Tim Cook says 'no place' for hate groups on Apple platforms

By Roger Fingas

In accepting the Anti-Defamation League's first-ever "Courage Against Hate" award on Monday, Apple CEO Tim Cook delivered a firm statement in support of the organization and against far-right groups.

"At Apple, we believe technology needs to have a clear point of view," Cook said at the League's Never is Now summit on anti-Semitism. "This is no time to get tied up in knots. We only have one message for those who seek to push hate, division, or violence: you have no place on our platforms. You have no home here.

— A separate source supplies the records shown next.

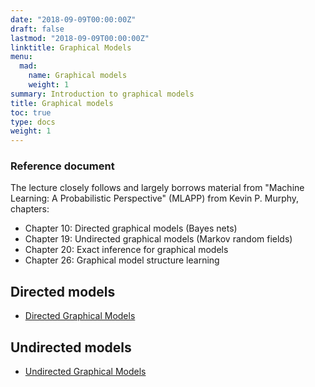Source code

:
 ```yaml
---
date: "2018-09-09T00:00:00Z"
draft: false
lastmod: "2018-09-09T00:00:00Z"
linktitle: Graphical Models
menu:
  mad:
    name: Graphical models
    weight: 1
summary: Introduction to graphical models
title: Graphical models
toc: true
type: docs
weight: 1
---
```


### Reference document

The lecture closely follows and largely borrows material from 
"Machine Learning: A Probabilistic Perspective" (MLAPP) from
Kevin P. Murphy, chapters:

  - Chapter 10: Directed graphical models (Bayes nets)
  - Chapter 19:  Undirected graphical models (Markov random fields)
  - Chapter 20:  Exact inference for graphical models
  - Chapter 26: Graphical model structure learning

## Directed models

  - [Directed Graphical Models](directed_graphical_models.pdf)

## Undirected models

  - [Undirected Graphical Models](undirected_graphical_models.pdf)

"From the earliest days of iTunes to Apple Music today we have always prohibited music with a history of white supremacy. Why? Because it's the right thing to do. And as we showed this year, we won't give a platform to violent conspiracy theorists. Why? Because it's the right thing to do."

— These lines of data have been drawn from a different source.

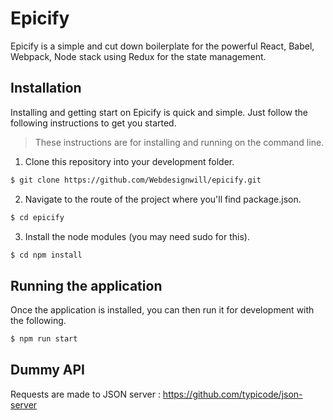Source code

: # Epicify
Epicify is a simple and cut down boilerplate for the powerful React, Babel, Webpack, Node stack using Redux for the state management.

## Installation
Installing and getting start on Epicify is quick and simple. Just follow the following instructions to get you started.
> These instructions are for installing and running on the command line.

 1. Clone this repository into your development folder.
```sh
$ git clone https://github.com/Webdesignwill/epicify.git
```
2. Navigate to the route of the project where you'll find package.json.
```sh
$ cd epicify
```
3. Install the node modules (you may need sudo for this).
```sh
$ cd npm install
```

## Running the application
Once the application is installed, you can then run it for development with the following.
```sh
$ npm run start
```

## Dummy API
Requests are made to JSON server : https://github.com/typicode/json-server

Earlier in 2018 Apple pulled Alex Jones' Infowars app from the App Store, citing rules blocking "content that is offensive, insensitive, upsetting, intended to disgust, or in exceptionally poor taste." That followed the earlier removal of several podcasts.

Among other theories, Jones has infamously claimed that the 2012 massacre at Sandy Hook Elementary School was a "false flag" operation intended to give the government an excuse to confiscate guns, even going so far as to call families of victims "crisis actors" and broadcasting their addresses. Some of Jones' followers have harassed Sandy Hook relatives or issued death threats.

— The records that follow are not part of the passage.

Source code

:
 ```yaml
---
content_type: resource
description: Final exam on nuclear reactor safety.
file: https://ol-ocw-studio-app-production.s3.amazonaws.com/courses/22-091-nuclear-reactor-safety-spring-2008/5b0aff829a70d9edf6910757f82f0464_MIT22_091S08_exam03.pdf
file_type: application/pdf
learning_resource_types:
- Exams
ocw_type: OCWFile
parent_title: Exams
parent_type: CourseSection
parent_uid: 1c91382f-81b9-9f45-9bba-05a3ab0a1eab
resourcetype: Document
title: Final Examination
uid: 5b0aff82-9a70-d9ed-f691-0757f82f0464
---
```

"Apple is a technology company, but we never forget the devices we make are imagined by human minds, built by human hands, and meant to improve human lives," Cook said later in his speech. "I worry less about computers that think like people and more about people that think like computers. Technology should be about human potential. It should be about optimism."

Far-right terrorism has come to the forefront of U.S. politics in the past two years thanks to a surge of incidents, such as the October massacre at the Tree of Life synagogue in Pittsburgh, which killed 11 people.